Privately, Turkish military and civilian officials remain adamant that the Iraqi Kurds have yet to take sufficient measures to clamp down on the activities of the PKK in the lowlands of northern Iraq and isolate them in their camps and bases in the mountains. There is now, however, a general consensus in both the military and the civilian government in Turkey that engagement with the Iraqi Kurds is likely to produce better results than threatening economic sanctions and flexing its military muscles. But there is also an awareness that if Turkey engages directly with the KRG and sends delegations to the KRG capital of Arbil in northern Iraq, the Iraqi Kurds might interpret this as de facto recognition of their political authority in the north of the country and push ahead with their dreams of eventually establishing a full-fledged independent state; something that Turkey fears could further fuel separatist aspirations among its own restive Kurdish minority. As a result, Turkey appears likely to pursue a policy that combines conciliatory rhetoric with an increase in low-level contacts with Iraqi Kurdish officials, preferably outside the territory controlled by the KRG, for example, at meetings in Baghdad.

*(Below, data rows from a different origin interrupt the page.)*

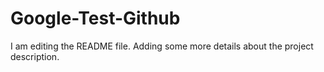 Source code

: # Google-Test-Github
I am editing the README file. Adding some more details about the project description.
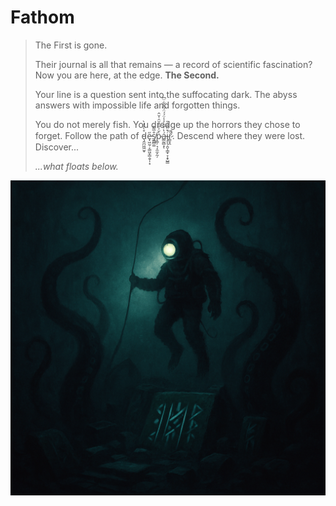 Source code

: # Fathom

> The First is gone.
>
> Their journal is all that remains — a record of scientific fascination? Now you are here, at the edge. **The Second.**
>
> Your line is a question sent into the suffocating dark. The abyss answers with impossible life and forgotten things.
>
> You do not merely fish. You dredge up the horrors they chose to forget. Follow the path of ḑ̵̼̪͖͖̮̬̊̀̀̓̀e̵̟͖̰̹͔̳͖͎͇̭̞̩͙̋s̸̱̳̻͚͒̅͂͊p̷͇̦͉͎̼̼̝̰̦̀̆͐̐̉̆̑͑̌̂á̵͇̰̻͙̔͗̄͑̓̾̈́́̈́͆̀͋̈͆ͅi̴̡̞͉̭̮͎̳̟̞̝̞̺͇͑̈̿͑̄̚ř̷̳͓̭̋͘̚. Descend where they were lost. Discover...
>
> _...what floats below._

![Fathom Icon](https://github.com/K0-80/fathom-1.21/blob/master/src/main/resources/assets/fathom/icon.png)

It is not only Turkey that is faced with a dilemma. The KRG is aware that even if they do not actively support the PKK, many Iraqi Kurds still feel a degree of empathy toward the organization. The KRG’s already precarious domestic popularity could suffer if it cracked down on the PKK at the behest of what many Iraqi Kurds regard as an aggressive foreign power. That might be seen as the KRG repressing fellow Kurds within its own borders, with nothing, such as political recognition, to show in return.

There are also concerns about the longevity of Turkey’s ruling Justice and Development Party (AKP), which is widely expected to be outlawed by the Turkish Constitutional Court in late summer or early fall; a decision that would probably trigger an early general election. The danger for the KRG is that if it cracks down on the PKK now, any policy of conciliation and engagement applied by the AKP could fall victim to nationalist rhetoric during an election campaign in Turkey and that the election could even result in the formation of a government that pursues a more hostile policy toward the KRG.

“We are ready to dance with Turkey, but we don’t know how many people we will end up dancing with,” said a KRG official (Posta, July 10).